The country India has four main types of portfolio management services. Those are-

  • Active Portfolio Management– This kind of PMS is sought by investors who want higher gains in capital. Such investors also have a greater risk-taking tendency. The portfolio managers diversify the investment options to adjust the risks. For this purpose, the portfolio managers select the stocks having low values and wait for the opportunities to sell those stocks at a higher price.
  • Passive Portfolio Management– It involves copying the market’s index portfolios. Here, the portfolio managers focus on index funds. Those index funds are mutual funds. Their strategy is based on tracking and replicating the index portfolios of the stock market.
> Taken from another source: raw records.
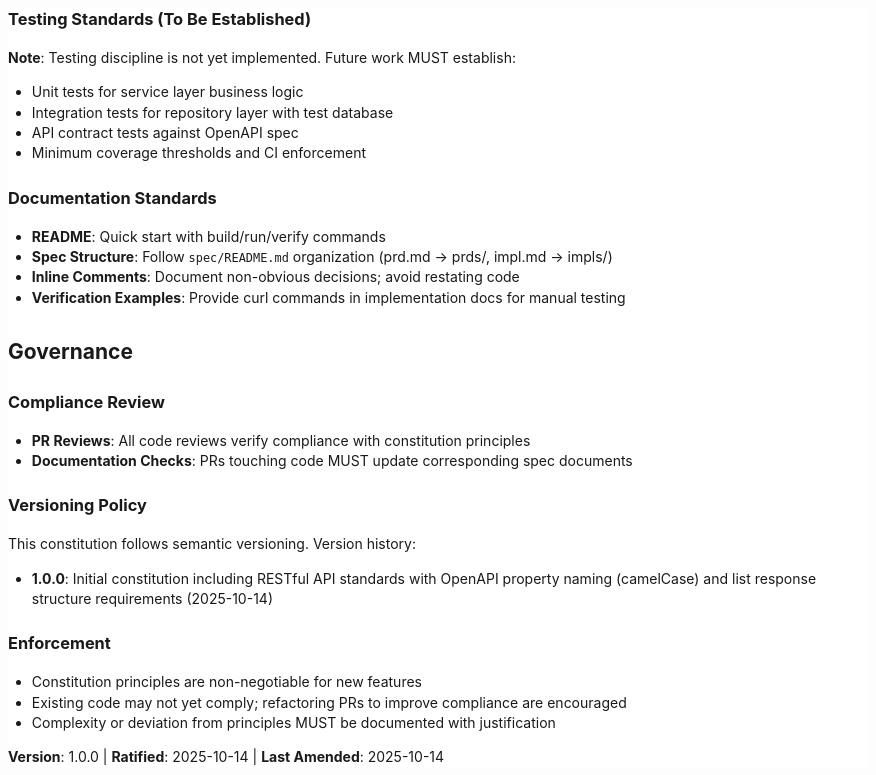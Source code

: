 ### Testing Standards (To Be Established)

**Note**: Testing discipline is not yet implemented. Future work MUST establish:

- Unit tests for service layer business logic
- Integration tests for repository layer with test database
- API contract tests against OpenAPI spec
- Minimum coverage thresholds and CI enforcement

### Documentation Standards

- **README**: Quick start with build/run/verify commands
- **Spec Structure**: Follow `spec/README.md` organization (prd.md → prds/, impl.md → impls/)
- **Inline Comments**: Document non-obvious decisions; avoid restating code
- **Verification Examples**: Provide curl commands in implementation docs for manual testing

## Governance

### Compliance Review

- **PR Reviews**: All code reviews verify compliance with constitution principles
- **Documentation Checks**: PRs touching code MUST update corresponding spec documents

### Versioning Policy

This constitution follows semantic versioning. Version history:

- **1.0.0**: Initial constitution including RESTful API standards with OpenAPI property naming (camelCase) and list response structure requirements (2025-10-14)

### Enforcement

- Constitution principles are non-negotiable for new features
- Existing code may not yet comply; refactoring PRs to improve compliance are encouraged
- Complexity or deviation from principles MUST be documented with justification

**Version**: 1.0.0 | **Ratified**: 2025-10-14 | **Last Amended**: 2025-10-14
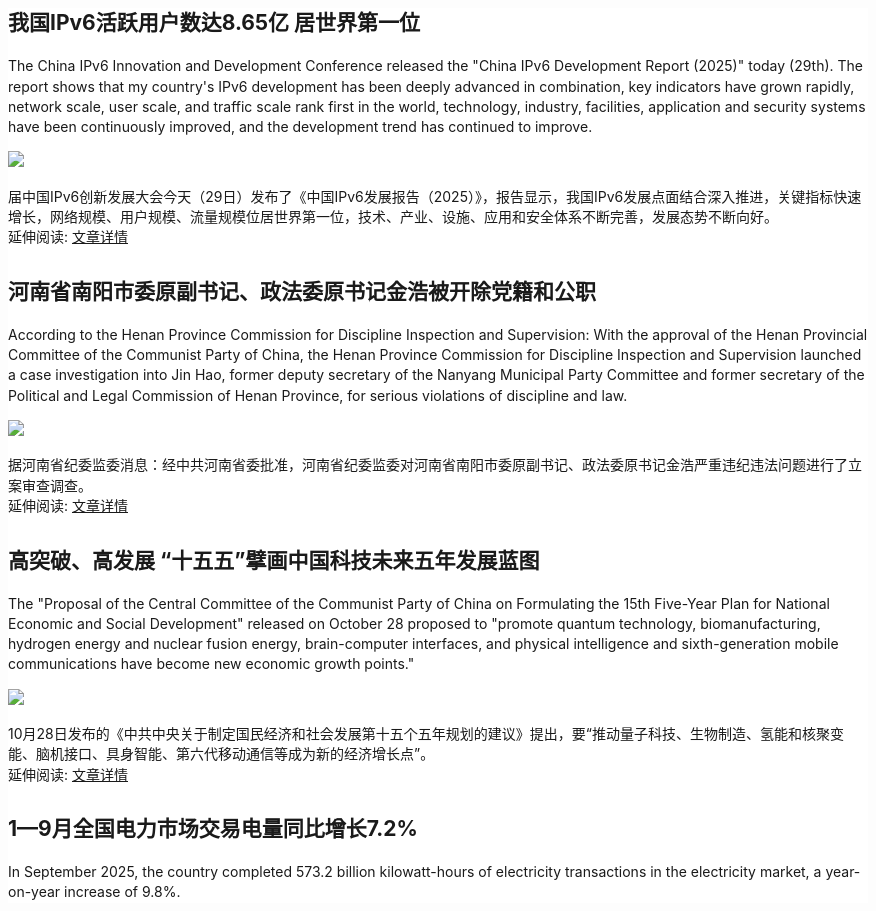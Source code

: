 <qrcode title="候鸟翔集绘生态新篇 “天空地一体化”监测网络体现迁徙路上的“中国温度”" image="https://p5.img.cctvpic.com/photoworkspace/2025/10/29/2025102916225585277.png" />   

## 我国IPv6活跃用户数达8.65亿 居世界第一位   
The China IPv6 Innovation and Development Conference released the "China IPv6 Development Report (2025)" today (29th). The report shows that my country's IPv6 development has been deeply advanced in combination, key indicators have grown rapidly, network scale, user scale, and traffic scale rank first in the world, technology, industry, facilities, application and security systems have been continuously improved, and the development trend has continued to improve.   

<img src="https://p5.img.cctvpic.com/photoworkspace/2025/10/29/2025102916232080180.jpg" />   

届中国IPv6创新发展大会今天（29日）发布了《中国IPv6发展报告（2025）》，报告显示，我国IPv6发展点面结合深入推进，关键指标快速增长，网络规模、用户规模、流量规模位居世界第一位，技术、产业、设施、应用和安全体系不断完善，发展态势不断向好。   
延伸阅读: [文章详情](https://news.cctv.com/2025/10/29/ARTIglnoeEGkWBrDjDwnujgd251029.shtml)   

<qrcode title="我国IPv6活跃用户数达8.65亿 居世界第一位" image="https://p5.img.cctvpic.com/photoworkspace/2025/10/29/2025102916232080180.jpg" />   

## 河南省南阳市委原副书记、政法委原书记金浩被开除党籍和公职   
According to the Henan Province Commission for Discipline Inspection and Supervision: With the approval of the Henan Provincial Committee of the Communist Party of China, the Henan Province Commission for Discipline Inspection and Supervision launched a case investigation into Jin Hao, former deputy secretary of the Nanyang Municipal Party Committee and former secretary of the Political and Legal Commission of Henan Province, for serious violations of discipline and law.   

<img src="https://p4.img.cctvpic.com/photoworkspace/2025/10/29/2025102916175910312.jpg" />   

据河南省纪委监委消息：经中共河南省委批准，河南省纪委监委对河南省南阳市委原副书记、政法委原书记金浩严重违纪违法问题进行了立案审查调查。   
延伸阅读: [文章详情](https://news.cctv.com/2025/10/29/ARTIgNHPCQRO5rHSdU8o0Nll251029.shtml)   

<qrcode title="河南省南阳市委原副书记、政法委原书记金浩被开除党籍和公职" image="https://p4.img.cctvpic.com/photoworkspace/2025/10/29/2025102916175910312.jpg" />   

## 高突破、高发展 “十五五”擘画中国科技未来五年发展蓝图   
The "Proposal of the Central Committee of the Communist Party of China on Formulating the 15th Five-Year Plan for National Economic and Social Development" released on October 28 proposed to "promote quantum technology, biomanufacturing, hydrogen energy and nuclear fusion energy, brain-computer interfaces, and physical intelligence and sixth-generation mobile communications have become new economic growth points."   

<img src="https://p5.img.cctvpic.com/photoworkspace/2025/10/29/2025102915374065041.jpg" />   

10月28日发布的《中共中央关于制定国民经济和社会发展第十五个五年规划的建议》提出，要“推动量子科技、生物制造、氢能和核聚变能、脑机接口、具身智能、第六代移动通信等成为新的经济增长点”。   
延伸阅读: [文章详情](https://news.cctv.com/2025/10/29/ARTI2sgHX90fD6EgqMXnXgDQ251029.shtml)   

<qrcode title="高突破、高发展 “十五五”擘画中国科技未来五年发展蓝图" image="https://p5.img.cctvpic.com/photoworkspace/2025/10/29/2025102915374065041.jpg" />   

## 1—9月全国电力市场交易电量同比增长7.2%   
In September 2025, the country completed 573.2 billion kilowatt-hours of electricity transactions in the electricity market, a year-on-year increase of 9.8%.   
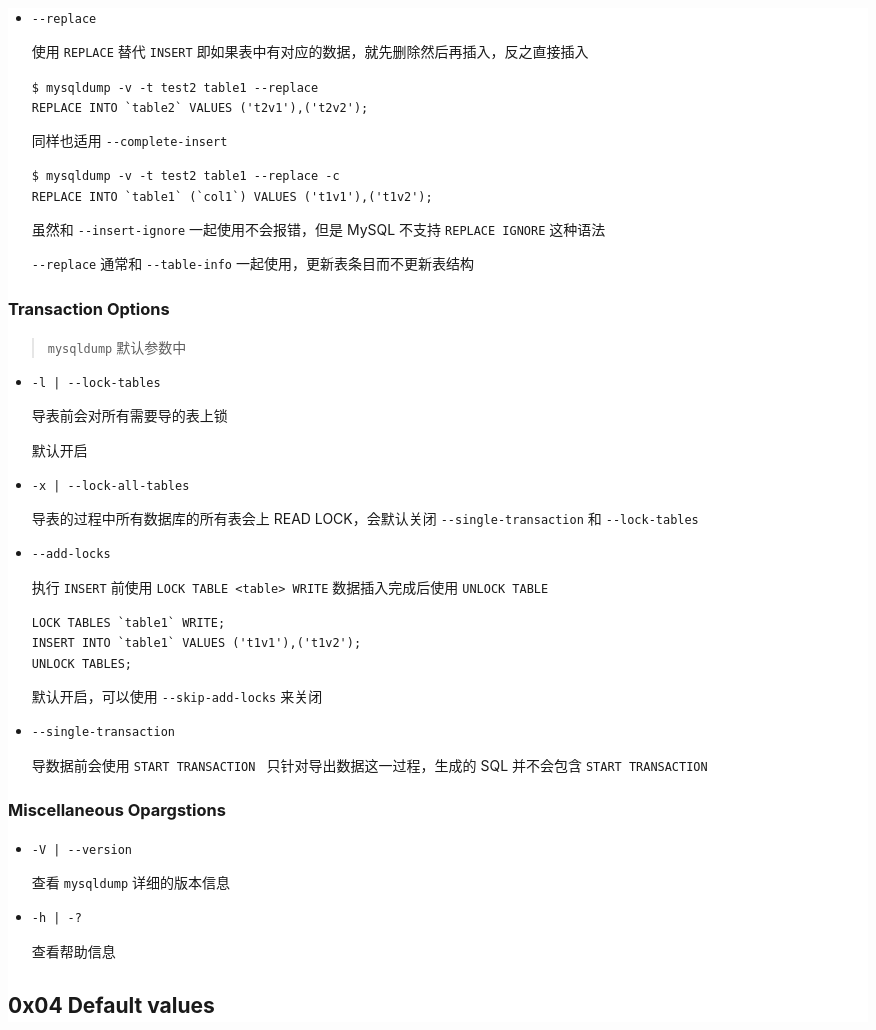 - `--replace`

  使用 `REPLACE` 替代 `INSERT` 即如果表中有对应的数据，就先删除然后再插入，反之直接插入

  ```
  $ mysqldump -v -t test2 table1 --replace
  REPLACE INTO `table2` VALUES ('t2v1'),('t2v2');
  ```

  同样也适用 `--complete-insert` 

  ```
  $ mysqldump -v -t test2 table1 --replace -c
  REPLACE INTO `table1` (`col1`) VALUES ('t1v1'),('t1v2');
  ```

  虽然和 `--insert-ignore` 一起使用不会报错，但是 MySQL 不支持 `REPLACE IGNORE` 这种语法

  `--replace` 通常和 `--table-info` 一起使用，更新表条目而不更新表结构 

### Transaction Options

> `mysqldump` 默认参数中

- `-l | --lock-tables`

  导表前会对所有需要导的表上锁

  默认开启

- `-x | --lock-all-tables`

  导表的过程中所有数据库的所有表会上 READ LOCK，会默认关闭 `--single-transaction` 和 `--lock-tables`

- `--add-locks`

  执行 `INSERT` 前使用 `LOCK TABLE <table> WRITE` 数据插入完成后使用 `UNLOCK TABLE`

  ```
  LOCK TABLES `table1` WRITE;
  INSERT INTO `table1` VALUES ('t1v1'),('t1v2');
  UNLOCK TABLES;
  ```

  默认开启，可以使用 `--skip-add-locks` 来关闭

- `--single-transaction`

  导数据前会使用 `START TRANSACTION ` 只针对导出数据这一过程，生成的 SQL 并不会包含 `START TRANSACTION`

### Miscellaneous Opargstions

- `-V | --version`

  查看 `mysqldump` 详细的版本信息

- `-h | -?`

  查看帮助信息

## 0x04 Default values
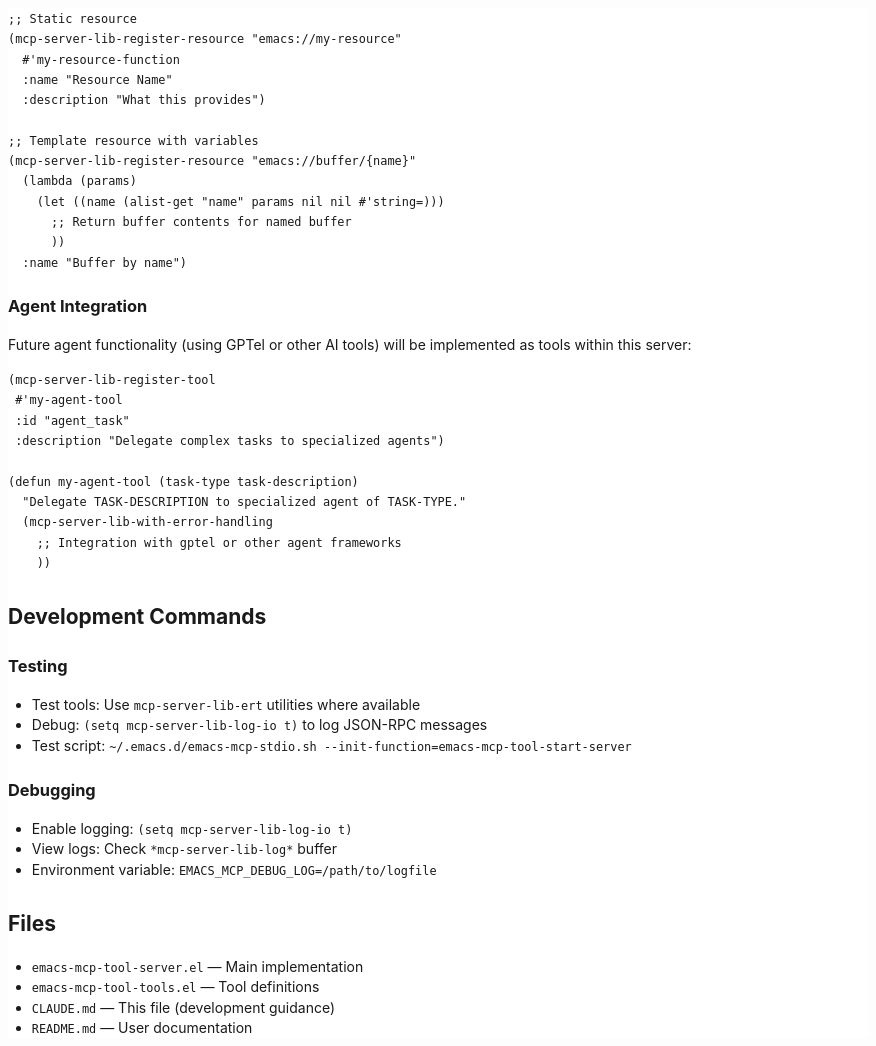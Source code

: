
 ```elisp
;; Static resource
(mcp-server-lib-register-resource "emacs://my-resource"
  #'my-resource-function
  :name "Resource Name"
  :description "What this provides")

;; Template resource with variables
(mcp-server-lib-register-resource "emacs://buffer/{name}"
  (lambda (params)
    (let ((name (alist-get "name" params nil nil #'string=)))
      ;; Return buffer contents for named buffer
      ))
  :name "Buffer by name")
```

### Agent Integration

Future agent functionality (using GPTel or other AI tools) will be implemented as tools within this server:

```elisp
(mcp-server-lib-register-tool
 #'my-agent-tool
 :id "agent_task"
 :description "Delegate complex tasks to specialized agents")

(defun my-agent-tool (task-type task-description)
  "Delegate TASK-DESCRIPTION to specialized agent of TASK-TYPE."
  (mcp-server-lib-with-error-handling
    ;; Integration with gptel or other agent frameworks
    ))
```

## Development Commands

### Testing

- Test tools: Use `mcp-server-lib-ert` utilities where available
- Debug: `(setq mcp-server-lib-log-io t)` to log JSON-RPC messages
- Test script: `~/.emacs.d/emacs-mcp-stdio.sh --init-function=emacs-mcp-tool-start-server`

### Debugging

- Enable logging: `(setq mcp-server-lib-log-io t)`
- View logs: Check `*mcp-server-lib-log*` buffer
- Environment variable: `EMACS_MCP_DEBUG_LOG=/path/to/logfile`

## Files

- `emacs-mcp-tool-server.el` — Main implementation
- `emacs-mcp-tool-tools.el` — Tool definitions
- `CLAUDE.md` — This file (development guidance)
- `README.md` — User documentation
It involves lower transaction costs because there is no need to manage the portfolio with activeness or continuous tracking.
  • Discretionary Portfolio Management– In this type of portfolio management, the manager controls the clients’ portfolios. He can adopt any strategy of his choice to accomplish the objective of the investment. Here, all the decisions regarding the investment are taken by the manager. The client has to give complete authority to manage his portfolio along with investments and risks to the manager.
  • Non-Discretionary Portfolio Management– This differs from the above PMS type. Here, the portfolio managers can only give ideas for investment. The decision to execute or reject the idea depends entirely on the client. The portfolio manager does not possess full authority over the clients’ portfolios. They can only suggest strategies to the client to gain profits. He has to work according to the orders given by the clients.

Conclusion

The PMS make effective investment strategies for their clients to meet their financial goals. The objectives of portfolio management services are to provide higher returns on the investments, reduce the level of risks, provide a steady income by protecting the capital of the investments, liquidity for the cash inflow, and offer high post-tax returns from all the investments of the client.